As I roved out one fine spring day
I saw twelve jolly dons dressed out in the blue and the gold so gay
And to a stake they tied a child newborn
And the songs were sung, the bells was rung, and they sowed their corn
and it’s all nearly too alien and discomfiting, even as it is achingly and undeniably beautiful. Then comes “Bright Phoebus,” the masterpiece title track and final song, with its heart-breaking and matter-of-fact meditation on the gift of creation and the possibility of starting anew.
Today bright Phoebus she smiled down on me for the very first time
For the very first time
She smiled on me.
Alles ist gut by Deutsch Amerikanische Freundschaft (1981)

1981 was a decisive hinge point for rock, punk, and electronic music. How appropriate, then, that Alles is gut is an uncanny Frankenstein amalgamation of all three. “Sato-Sato” begins the album with galloping, undead attitude, a little too gangling, inorganic, and eerily syncopated to feel entirely familiar (although you don’t need to know German to know what “schwitzt, meine kinder” means). “Der Mussolini” is the second track, and at this point your feeling is confirmed; nothing about this experience will be comfortable or normal. This is bone-jangling, adversarial, inside-out music.
Skylarking by XTC (1986)

The definitive soundtrack to the effervescence of summer, to the idea that the occluded second act to all of youth’s decadent exploits is the looming and greedy debt of entropy. As Andy Partridge sings on the swooning opening track “Summer’s Cauldron,” “Please, don’t pull me out / This is how I would want to go.”
Ballads of Sacco & Vanzetti by Woody Guthrie (1947)
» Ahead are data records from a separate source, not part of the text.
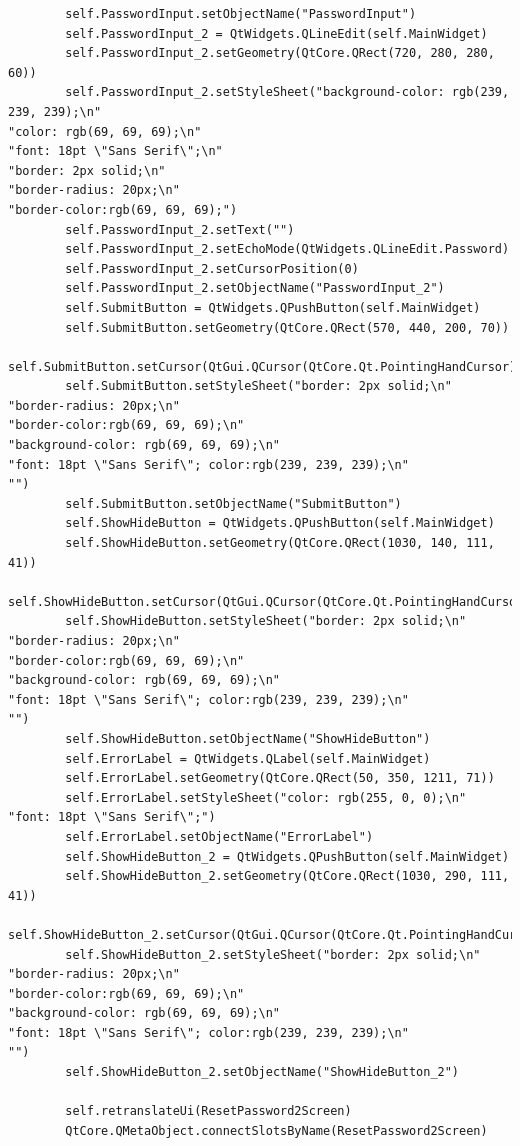 \documentclass{article}
\begin{document}
\begin{lstlisting}
        self.PasswordInput.setObjectName("PasswordInput")
        self.PasswordInput_2 = QtWidgets.QLineEdit(self.MainWidget)
        self.PasswordInput_2.setGeometry(QtCore.QRect(720, 280, 280, 60))
        self.PasswordInput_2.setStyleSheet("background-color: rgb(239, 239, 239);\n"
"color: rgb(69, 69, 69);\n"
"font: 18pt \"Sans Serif\";\n"
"border: 2px solid;\n"
"border-radius: 20px;\n"
"border-color:rgb(69, 69, 69);")
        self.PasswordInput_2.setText("")
        self.PasswordInput_2.setEchoMode(QtWidgets.QLineEdit.Password)
        self.PasswordInput_2.setCursorPosition(0)
        self.PasswordInput_2.setObjectName("PasswordInput_2")
        self.SubmitButton = QtWidgets.QPushButton(self.MainWidget)
        self.SubmitButton.setGeometry(QtCore.QRect(570, 440, 200, 70))
        self.SubmitButton.setCursor(QtGui.QCursor(QtCore.Qt.PointingHandCursor))
        self.SubmitButton.setStyleSheet("border: 2px solid;\n"
"border-radius: 20px;\n"
"border-color:rgb(69, 69, 69);\n"
"background-color: rgb(69, 69, 69);\n"
"font: 18pt \"Sans Serif\"; color:rgb(239, 239, 239);\n"
"")
        self.SubmitButton.setObjectName("SubmitButton")
        self.ShowHideButton = QtWidgets.QPushButton(self.MainWidget)
        self.ShowHideButton.setGeometry(QtCore.QRect(1030, 140, 111, 41))
        self.ShowHideButton.setCursor(QtGui.QCursor(QtCore.Qt.PointingHandCursor))
        self.ShowHideButton.setStyleSheet("border: 2px solid;\n"
"border-radius: 20px;\n"
"border-color:rgb(69, 69, 69);\n"
"background-color: rgb(69, 69, 69);\n"
"font: 18pt \"Sans Serif\"; color:rgb(239, 239, 239);\n"
"")
        self.ShowHideButton.setObjectName("ShowHideButton")
        self.ErrorLabel = QtWidgets.QLabel(self.MainWidget)
        self.ErrorLabel.setGeometry(QtCore.QRect(50, 350, 1211, 71))
        self.ErrorLabel.setStyleSheet("color: rgb(255, 0, 0);\n"
"font: 18pt \"Sans Serif\";")
        self.ErrorLabel.setObjectName("ErrorLabel")
        self.ShowHideButton_2 = QtWidgets.QPushButton(self.MainWidget)
        self.ShowHideButton_2.setGeometry(QtCore.QRect(1030, 290, 111, 41))
        self.ShowHideButton_2.setCursor(QtGui.QCursor(QtCore.Qt.PointingHandCursor))
        self.ShowHideButton_2.setStyleSheet("border: 2px solid;\n"
"border-radius: 20px;\n"
"border-color:rgb(69, 69, 69);\n"
"background-color: rgb(69, 69, 69);\n"
"font: 18pt \"Sans Serif\"; color:rgb(239, 239, 239);\n"
"")
        self.ShowHideButton_2.setObjectName("ShowHideButton_2")

        self.retranslateUi(ResetPassword2Screen)
        QtCore.QMetaObject.connectSlotsByName(ResetPassword2Screen)


\end{lstlisting}
\end{document}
It’s evident from this album’s slight repetition and occasional echolalia that Guthrie was commissioned by Folkways to write on the theme of accused anarchists Sacco & Vanzetti; it seems likely that he had more songs to record than he had ideas to put in songs. But good artists often thrive within the strictures of unyielding materials, and when Guthrie was here in contact with his muse, he was in rarified lyrical and musical form. With a brilliantly simple country-western melody, “Vanzetti’s Letter” unfolds its argument with a focused and highly specific humanism (“Sacco has been a good cutter, Mrs. Sacco their money has saved / And I, Vanzetti, I could have saved money, but I gave it as fast as received”) while it’s the very universality of “I Just Want to Sing Your Name” (“I never did see you, see you / I never did get to meet you / I just heard your story, story / And I just want to sing your name”) that imbues it with the hymnlike utility of a song like “This Land is Your Land.”
Honorable mentions: One World by John Martyn (1977), Aspera Hiems Symfonia by Arcturus (1996), Dragon New Warm Mountain I Believe in You by Big Thief (2022), Singin’ the Blues by B.B. King (1956)
MOVIES
The Forbidden Room (dir. Guy Maddin, 2015)
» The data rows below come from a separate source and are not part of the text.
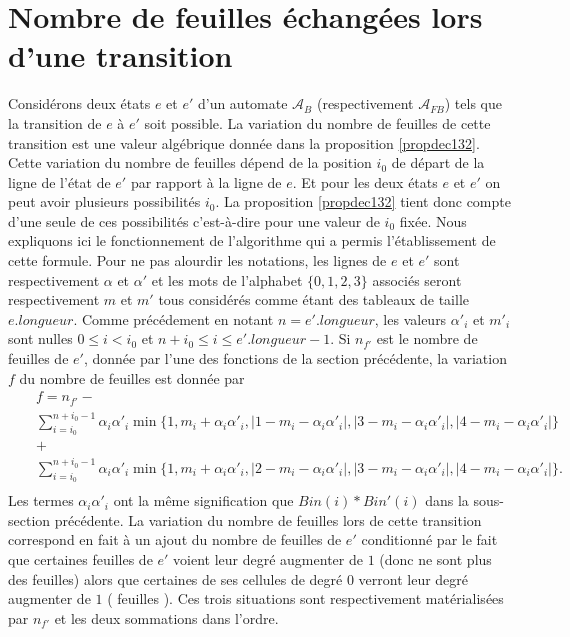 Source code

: \section{Nombre de feuilles échangées lors d'une transition}
Considérons deux états $e$ et $e'$ d'un automate  $\mathcal{A}_{B}$ (respectivement $\mathcal{A}_{FB}$) tels que la transition de $e$ à $e'$ soit possible. La variation du nombre de feuilles de cette transition est une valeur algébrique donnée dans la proposition \ref{propdec132}. Cette variation du nombre de feuilles dépend  de la position $i_{0}$ de départ de la ligne de l'état de $e'$ par rapport à la ligne de $e$. Et pour les deux états $e$ et $e'$ on peut avoir plusieurs possibilités $i_{0}$. La proposition \ref{propdec132} tient donc compte d'une seule de ces possibilités c'est-à-dire pour une valeur de $i_{0}$ fixée. Nous expliquons ici le fonctionnement de l'algorithme  qui a permis l'établissement de cette formule. Pour ne pas alourdir les notations, les lignes de $e$ et $e'$ sont respectivement $\alpha$ et $\alpha'$ et les mots de l'alphabet $\{0,1,2,3\}$ associés seront respectivement $m$ et $m'$ tous considérés comme étant des tableaux de  taille $e.longueur$. Comme précédement en notant $n= e'.longueur$, les valeurs $\alpha'_{i}$ et $m'_{i}$ sont nulles $0\leq i<i_{0}$ et $n+i_{0}\leq i \leq e'.longueur-1$. Si $n_{f'}$ est le nombre de feuilles de $e'$, donnée par l'une des fonctions de la section précédente, la variation $f$ du nombre de feuilles est donnée par 
\begin{eqnarray*}
& & f  =  n_{f'}-\\\nonumber
 & &\sum_{i=i_{0}}^{n+i_{0}-1}\alpha_{i}\alpha'_{i}\min\{1,m_{i} +\alpha_{i}\alpha'_{i},\vert 1-m_{i}-\alpha_{i}\alpha'_{i}\vert, \vert 3-m_{i}-\alpha_{i}\alpha'_{i}\vert,\vert 4-m_{i}-\alpha_{i}\alpha'_{i}\vert\}\nonumber\\
 & & +\nonumber\\\nonumber
 & &\sum_{i=i_{0}}^{n+i_{0}-1}\alpha_{i}\alpha'_{i}\min\{1,m_{i} +\alpha_{i}\alpha'_{i},\vert 2-m_{i}-\alpha_{i}\alpha'_{i}\vert, \vert 3-m_{i}-\alpha_{i}\alpha'_{i}\vert,\vert 4-m_{i}-\alpha_{i}\alpha'_{i}\vert\}.\\
 \end{eqnarray*} 
 Les termes $\alpha_{i}\alpha'_{i}$ ont la même signification que  $Bin(i)*Bin'(i)$ dans la sous-section précédente. La variation du nombre de feuilles lors de cette transition correspond en fait à un ajout du nombre de feuilles de $e'$ conditionné par le fait que certaines feuilles de $e'$ voient leur degré augmenter de $1$ (donc ne sont plus des feuilles) alors que certaines de ses cellules de degré $0$ verront leur degré augmenter de $1$ ( feuilles ). Ces trois situations sont respectivement matérialisées par $n_{f'}$ et les deux sommations dans l'ordre.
Kaleidoscopic, antiquarian adventure-fantasy by one of our chief auteurs of imaginative cinema. In this loving pastiche of early sound cinema, you will infiltrate the clan of the cave wolves and rise the ranks of their society, you will evade the vampiric Aswang in a sweltering rainforest bar, you will learn how to take a bath. Every performer is introduced with an individually-designed title card and music sting. Silly comedy, blearily gorgeous effects, and deliriously giddy adventure burst from every seam. The Forbidden Room seems to be fueled by the happy tears of our love of cinema and its possibilities.
The Peacock King (dir. Lam Nai-Choi, 1988)
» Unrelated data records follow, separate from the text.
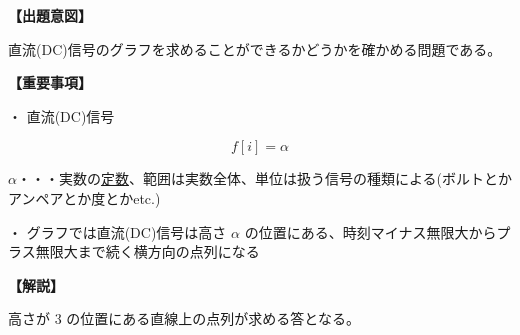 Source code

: \noindent \textbf{【出題意図】}

\noindent 直流(DC)信号のグラフを求めることができるかどうかを確かめる問題である。

\vspace{1em}
\noindent \textbf{【重要事項】}

\medskip
\noindent・ 直流(DC)信号

\[
f[i] = \alpha
\]

\bigskip
\noindent $\alpha$・・・実数の\underline{定数}、範囲は実数全体、単位は扱う信号の種類による(ボルトとかアンペアとか度とかetc.)

\bigskip
\noindent・ グラフでは直流(DC)信号は高さ $\alpha$ の位置にある、時刻マイナス無限大からプラス無限大まで続く横方向の点列になる

\vspace{1em}
\noindent \textbf{【解説】}

\noindent 高さが $3$ の位置にある直線上の点列が求める答となる。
As difficult as it was to summarize The Forbidden Room, now I have to summarize The Peacock King! Hong Kong genre filmmaker Lam Nai-Choi couldn’t make a bad movie if he tried. Horror, fantasy, action, and 80s camp are his stock and trade. Some of you may know him from his work on the cult classic martial arts movie Riki-Oh, but Riki-Oh is only the beginning. In The Peacock King, a villainous witch splits her body in two to become a hideous, slavering monster, and there’s still about forty minutes of the movie left by the time she’s defeated. Both this and The Forbidden Room are the kind of movie that normally only exist in your dreams.
In America (dir. Jim Sheridan, 2002)

But I can talk myself down for a moment to discuss In America! This tear-jerking immigrant drama spoke to me profoundly this spring when Edmonton was opening and I was contemplating where to go once my stay in Connecticut had to come to an end. The Sullivans decide to move to New York, as I have done many times now, and they are as entranced by this city’s scale and majesty as they are ground down by its grueling hostility. To me, that is New York; it gives and it takes, and in great proportions.
Heavy Metal (dir. Gerald Potterton, 1981)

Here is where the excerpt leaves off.